ISpawnableSeedSequence.register(SeedSequence)


cdef class BitGenerator():
    """
    BitGenerator(seed=None)

    Base Class for generic BitGenerators, which provide a stream
    of random bits based on different algorithms. Must be overridden.

    Parameters
    ----------
    seed : {None, int, array_like[ints], SeedSequence}, optional
        A seed to initialize the `BitGenerator`. If None, then fresh,
        unpredictable entropy will be pulled from the OS. If an ``int`` or
        ``array_like[ints]`` is passed, then it will be passed to
        `~numpy.random.SeedSequence` to derive the initial `BitGenerator` state.
        One may also pass in a `SeedSequence` instance.
        All integer values must be non-negative.

    Attributes
    ----------
    lock : threading.Lock
        Lock instance that is shared so that the same BitGenerator can
        be used in multiple Generators without corrupting the state.

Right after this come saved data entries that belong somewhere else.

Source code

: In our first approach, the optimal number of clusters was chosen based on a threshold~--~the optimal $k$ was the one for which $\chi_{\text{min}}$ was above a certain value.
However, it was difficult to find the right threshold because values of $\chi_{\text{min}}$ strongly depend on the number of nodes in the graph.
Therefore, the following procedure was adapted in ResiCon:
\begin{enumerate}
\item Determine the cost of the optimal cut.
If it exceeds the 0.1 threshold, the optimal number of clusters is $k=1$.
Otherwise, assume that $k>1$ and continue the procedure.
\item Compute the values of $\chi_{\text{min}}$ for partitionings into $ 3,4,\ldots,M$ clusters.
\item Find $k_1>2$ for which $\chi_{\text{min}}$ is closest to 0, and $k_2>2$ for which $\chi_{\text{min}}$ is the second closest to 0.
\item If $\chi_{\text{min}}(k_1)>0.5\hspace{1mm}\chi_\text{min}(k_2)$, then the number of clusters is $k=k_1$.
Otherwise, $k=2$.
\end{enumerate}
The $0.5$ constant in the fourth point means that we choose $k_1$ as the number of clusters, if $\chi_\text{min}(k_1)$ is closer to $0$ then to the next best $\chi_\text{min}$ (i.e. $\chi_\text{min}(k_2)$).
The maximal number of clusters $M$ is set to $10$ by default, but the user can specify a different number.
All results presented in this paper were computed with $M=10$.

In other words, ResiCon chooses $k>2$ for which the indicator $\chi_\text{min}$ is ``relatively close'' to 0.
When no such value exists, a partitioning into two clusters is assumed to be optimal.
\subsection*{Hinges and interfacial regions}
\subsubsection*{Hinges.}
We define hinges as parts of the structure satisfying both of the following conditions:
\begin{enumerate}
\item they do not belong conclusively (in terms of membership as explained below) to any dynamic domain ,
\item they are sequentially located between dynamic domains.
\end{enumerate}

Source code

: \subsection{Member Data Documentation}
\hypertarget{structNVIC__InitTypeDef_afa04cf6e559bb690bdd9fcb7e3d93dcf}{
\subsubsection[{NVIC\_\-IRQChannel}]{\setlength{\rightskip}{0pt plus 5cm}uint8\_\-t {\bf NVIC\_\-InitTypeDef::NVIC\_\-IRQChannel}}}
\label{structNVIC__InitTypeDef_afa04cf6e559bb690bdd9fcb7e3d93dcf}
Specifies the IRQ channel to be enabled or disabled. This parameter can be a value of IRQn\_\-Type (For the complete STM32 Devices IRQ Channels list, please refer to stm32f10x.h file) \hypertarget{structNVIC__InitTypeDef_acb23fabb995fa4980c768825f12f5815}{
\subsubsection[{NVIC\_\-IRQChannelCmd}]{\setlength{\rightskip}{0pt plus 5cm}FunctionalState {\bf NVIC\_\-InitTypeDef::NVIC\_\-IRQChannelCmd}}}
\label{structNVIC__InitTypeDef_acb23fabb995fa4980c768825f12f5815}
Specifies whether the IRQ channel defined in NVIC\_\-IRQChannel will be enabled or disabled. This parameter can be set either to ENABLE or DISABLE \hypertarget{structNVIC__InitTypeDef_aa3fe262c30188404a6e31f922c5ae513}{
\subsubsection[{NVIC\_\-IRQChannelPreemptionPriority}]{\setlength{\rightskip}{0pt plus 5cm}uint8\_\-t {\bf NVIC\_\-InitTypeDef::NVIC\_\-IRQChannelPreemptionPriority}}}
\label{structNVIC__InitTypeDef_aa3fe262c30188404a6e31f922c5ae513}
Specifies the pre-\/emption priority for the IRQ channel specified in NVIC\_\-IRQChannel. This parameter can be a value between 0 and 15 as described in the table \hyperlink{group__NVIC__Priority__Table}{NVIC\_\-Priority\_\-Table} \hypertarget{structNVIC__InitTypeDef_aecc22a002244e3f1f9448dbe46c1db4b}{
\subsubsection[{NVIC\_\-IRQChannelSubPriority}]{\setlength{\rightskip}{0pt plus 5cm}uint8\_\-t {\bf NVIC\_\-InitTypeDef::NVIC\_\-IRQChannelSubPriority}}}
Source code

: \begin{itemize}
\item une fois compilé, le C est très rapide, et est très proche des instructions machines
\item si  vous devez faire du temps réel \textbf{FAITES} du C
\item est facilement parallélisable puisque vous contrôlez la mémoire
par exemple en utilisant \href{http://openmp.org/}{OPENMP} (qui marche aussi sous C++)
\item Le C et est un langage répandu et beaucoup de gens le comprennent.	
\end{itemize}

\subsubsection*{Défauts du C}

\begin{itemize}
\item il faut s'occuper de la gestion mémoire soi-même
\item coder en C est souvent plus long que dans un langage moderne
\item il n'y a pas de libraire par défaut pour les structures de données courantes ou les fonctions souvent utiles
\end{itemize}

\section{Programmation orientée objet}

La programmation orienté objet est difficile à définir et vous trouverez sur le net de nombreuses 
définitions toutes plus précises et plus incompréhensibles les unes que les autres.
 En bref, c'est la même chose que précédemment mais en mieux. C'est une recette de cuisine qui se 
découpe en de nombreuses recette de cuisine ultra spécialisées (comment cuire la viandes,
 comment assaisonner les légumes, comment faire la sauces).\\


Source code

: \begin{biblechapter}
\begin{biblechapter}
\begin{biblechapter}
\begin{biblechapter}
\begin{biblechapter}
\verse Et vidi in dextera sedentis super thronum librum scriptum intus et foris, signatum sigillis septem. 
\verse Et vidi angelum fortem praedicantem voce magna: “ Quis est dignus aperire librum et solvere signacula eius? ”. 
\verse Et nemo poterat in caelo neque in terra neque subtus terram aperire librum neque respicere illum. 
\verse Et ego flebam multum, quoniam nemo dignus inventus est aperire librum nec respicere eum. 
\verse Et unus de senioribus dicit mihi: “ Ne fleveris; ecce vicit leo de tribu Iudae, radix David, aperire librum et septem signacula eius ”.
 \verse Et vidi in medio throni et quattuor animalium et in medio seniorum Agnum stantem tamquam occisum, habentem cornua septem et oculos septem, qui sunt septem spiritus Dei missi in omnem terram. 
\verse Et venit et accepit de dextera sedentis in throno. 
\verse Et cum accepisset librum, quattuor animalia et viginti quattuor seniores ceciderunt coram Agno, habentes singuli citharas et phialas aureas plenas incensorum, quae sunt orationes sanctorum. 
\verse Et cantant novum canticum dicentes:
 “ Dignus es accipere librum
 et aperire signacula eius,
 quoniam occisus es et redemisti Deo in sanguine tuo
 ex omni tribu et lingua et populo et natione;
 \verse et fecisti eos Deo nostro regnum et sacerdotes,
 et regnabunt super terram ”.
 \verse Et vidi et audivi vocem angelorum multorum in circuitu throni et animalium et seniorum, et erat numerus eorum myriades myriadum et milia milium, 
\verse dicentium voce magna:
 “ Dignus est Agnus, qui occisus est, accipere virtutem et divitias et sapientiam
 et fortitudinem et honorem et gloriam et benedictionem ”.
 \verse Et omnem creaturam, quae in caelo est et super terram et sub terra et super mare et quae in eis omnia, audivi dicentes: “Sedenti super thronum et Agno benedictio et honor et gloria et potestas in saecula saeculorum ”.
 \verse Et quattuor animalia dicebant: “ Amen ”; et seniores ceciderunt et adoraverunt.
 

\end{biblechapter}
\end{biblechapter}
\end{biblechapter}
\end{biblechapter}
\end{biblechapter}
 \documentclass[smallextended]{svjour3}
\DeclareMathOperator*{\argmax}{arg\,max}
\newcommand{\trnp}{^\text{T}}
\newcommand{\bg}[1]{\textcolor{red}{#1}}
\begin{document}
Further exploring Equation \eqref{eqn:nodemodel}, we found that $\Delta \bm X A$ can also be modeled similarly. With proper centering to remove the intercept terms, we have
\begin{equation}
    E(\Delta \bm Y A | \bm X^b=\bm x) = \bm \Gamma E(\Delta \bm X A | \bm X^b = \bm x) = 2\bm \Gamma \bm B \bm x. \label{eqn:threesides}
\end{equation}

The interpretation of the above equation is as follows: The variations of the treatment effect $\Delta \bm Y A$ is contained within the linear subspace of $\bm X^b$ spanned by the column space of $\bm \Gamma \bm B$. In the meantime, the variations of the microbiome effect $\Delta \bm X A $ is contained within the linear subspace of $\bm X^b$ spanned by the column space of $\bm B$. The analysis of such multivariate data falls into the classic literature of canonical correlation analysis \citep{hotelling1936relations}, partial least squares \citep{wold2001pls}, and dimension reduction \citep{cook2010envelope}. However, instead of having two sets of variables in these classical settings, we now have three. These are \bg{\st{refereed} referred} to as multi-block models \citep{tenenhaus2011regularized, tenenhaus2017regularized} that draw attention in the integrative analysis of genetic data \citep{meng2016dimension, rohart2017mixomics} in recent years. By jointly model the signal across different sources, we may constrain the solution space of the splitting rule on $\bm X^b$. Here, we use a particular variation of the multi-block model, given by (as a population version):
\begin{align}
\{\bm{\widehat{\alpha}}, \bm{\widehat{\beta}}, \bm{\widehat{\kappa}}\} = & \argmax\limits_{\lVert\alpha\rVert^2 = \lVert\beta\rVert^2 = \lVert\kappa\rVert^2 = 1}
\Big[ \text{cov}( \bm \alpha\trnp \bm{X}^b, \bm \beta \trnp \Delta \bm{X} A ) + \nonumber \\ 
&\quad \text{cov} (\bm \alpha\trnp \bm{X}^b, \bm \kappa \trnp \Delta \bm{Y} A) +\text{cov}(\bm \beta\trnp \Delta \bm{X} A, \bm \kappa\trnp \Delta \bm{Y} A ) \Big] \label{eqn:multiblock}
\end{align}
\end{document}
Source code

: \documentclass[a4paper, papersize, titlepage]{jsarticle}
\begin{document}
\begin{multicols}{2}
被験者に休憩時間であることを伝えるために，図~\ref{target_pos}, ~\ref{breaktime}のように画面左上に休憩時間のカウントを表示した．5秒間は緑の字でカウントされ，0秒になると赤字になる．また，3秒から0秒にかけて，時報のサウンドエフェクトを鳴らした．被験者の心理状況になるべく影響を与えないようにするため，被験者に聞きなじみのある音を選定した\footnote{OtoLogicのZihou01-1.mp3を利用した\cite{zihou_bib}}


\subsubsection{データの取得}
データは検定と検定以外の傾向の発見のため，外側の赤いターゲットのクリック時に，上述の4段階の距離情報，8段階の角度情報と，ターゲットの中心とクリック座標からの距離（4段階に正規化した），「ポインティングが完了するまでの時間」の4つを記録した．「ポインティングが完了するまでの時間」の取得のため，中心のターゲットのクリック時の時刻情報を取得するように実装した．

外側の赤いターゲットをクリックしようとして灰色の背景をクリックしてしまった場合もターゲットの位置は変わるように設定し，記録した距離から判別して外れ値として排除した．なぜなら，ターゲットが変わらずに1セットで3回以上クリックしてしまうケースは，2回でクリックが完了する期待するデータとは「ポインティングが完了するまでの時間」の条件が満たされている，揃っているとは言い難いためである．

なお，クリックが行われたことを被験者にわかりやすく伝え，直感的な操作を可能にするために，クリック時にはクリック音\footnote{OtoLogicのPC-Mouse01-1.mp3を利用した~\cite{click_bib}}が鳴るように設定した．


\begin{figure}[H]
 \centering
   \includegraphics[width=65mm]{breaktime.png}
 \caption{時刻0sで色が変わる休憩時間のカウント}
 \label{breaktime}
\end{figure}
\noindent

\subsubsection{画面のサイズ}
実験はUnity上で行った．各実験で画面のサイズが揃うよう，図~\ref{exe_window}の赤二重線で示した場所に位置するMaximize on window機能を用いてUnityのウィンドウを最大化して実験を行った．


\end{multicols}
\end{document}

Code that
        generates values from a bit generator should hold the bit generator's
        lock.

    See Also
    --------
    SeedSequence
    """

    def __init__(self, seed=None):
        self.lock = Lock()
        self._bitgen.state = <void *>0
        if type(self) is BitGenerator:
            raise NotImplementedError('BitGenerator is a base class and cannot be instantized')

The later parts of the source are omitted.